Reputation: 2208
I would like to extract a number from a large html file with python. My idea was to use regex like this:
import re
text = 'gfgfdAAA1234ZZZuijjk'
try:
found = re.search('AAA(.+?)ZZZ', text).group(1)
except AttributeError:
found = ''
found
But unfortunately i'm not used to regex and i fail to adapt this example to extract 0,54125
from:
(...)<div class="vk_ans vk_bk">0,54125 count id</div>(...)
Is there an other way to extract the number or could some one help me with the regex?
Upvotes: 2
Views: 1081
Reputation: 1236
If you want output 0,54125
(or \d+,\d+
), then you need to set some conditions for the output.
From the following input,
(...)<div class="vk_ans vk_bk">0,54125 count id</div>(...)
If you want to extract 0,54125
, it seems you can try several regexs like follows,
(?<=\>)\d+,\d+
or,
(?<=\<div class=\"vk_ans vk_bk\"\>)\d+,\d+
, etc..
Upvotes: 1
Reputation: 11280
You can replace some characters in your text before searching it.
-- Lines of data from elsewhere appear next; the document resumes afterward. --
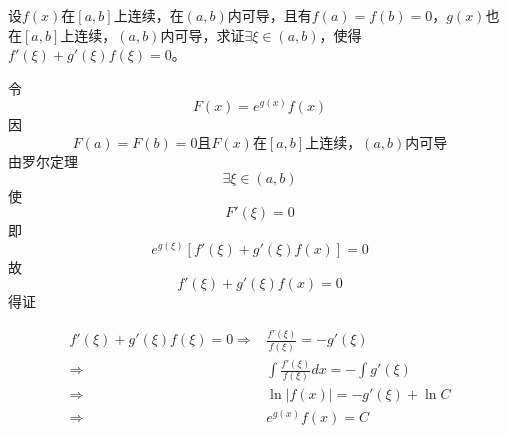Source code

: \begin{example}
	设$f(x)$在$[a,b]$上连续，在$(a,b)$内可导，且有$f(a)=f(b)=0$，$g(x)$也在$[a,b]$上连续，$(a,b)$内可导，求证$\exists\xi\in(a,b)$，使得$f'(\xi)+g'(\xi)f(\xi)=0$。
\end{example}
	\begin{newproof}
		令\[F\left( x \right) =e^{g\left( x \right)}f\left( x \right) \]
		因\[F\left( a \right) =F\left( b \right) =\text{0且}F\left( x \right) \text{在}\left[ a,b \right] \text{上连续，}\left( a,b \right) \text{内可导}\]
		由罗尔定理\[\exists \xi \in \left( a,b \right) \]
		使\[F'\left( \xi \right) =0\]
		即\[e^{g\left( \xi \right)}\left[ f'\left( \xi \right) +g'\left( \xi \right) f\left( x \right) \right] =0\]
		故\[f'\left( \xi \right) +g'\left( \xi \right) f\left( x \right) =0\]
		得证
	\end{newproof}
	\begin{note}
		\begin{align*}
			f'\left( \xi \right) +g'\left( \xi \right) f\left( \xi \right) =0
			\Longrightarrow {}&
			\frac{f'\left( \xi \right)}{f\left( \xi \right)}=-g'\left( \xi \right) \\
			\Longrightarrow {}&
			\int{\frac{f'\left( \xi \right)}{f\left( \xi \right)}dx=-\int{g'\left( \xi \right)}}\\
			\Longrightarrow {}&
			\ln \left| f\left( x \right) \right|=-g'\left( \xi \right) +\ln C\\
			\Longrightarrow {}&
			e^{g\left( x \right)}f\left( x \right) =C
		\end{align*}
	\end{note}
For example, to capture numbers like 12,34
you can do this:
text = 'gfgfdAAA12,34ZZZuijjk'
try:
text = text.replace(',', '')
found = re.search('AAA(\d+)ZZZ', text).group(1)
except AttributeError:
found = ''
print found
# 1234
If you need to capture the digits inside a line, you can make your pattern more general, like this:
text = '<div class="vk_ans vk_bk">0,54125 count id</div>'
text = text.replace(',', '')
found = re.search('(\d+)', text).group(1)
print found
# 054125
Upvotes: 1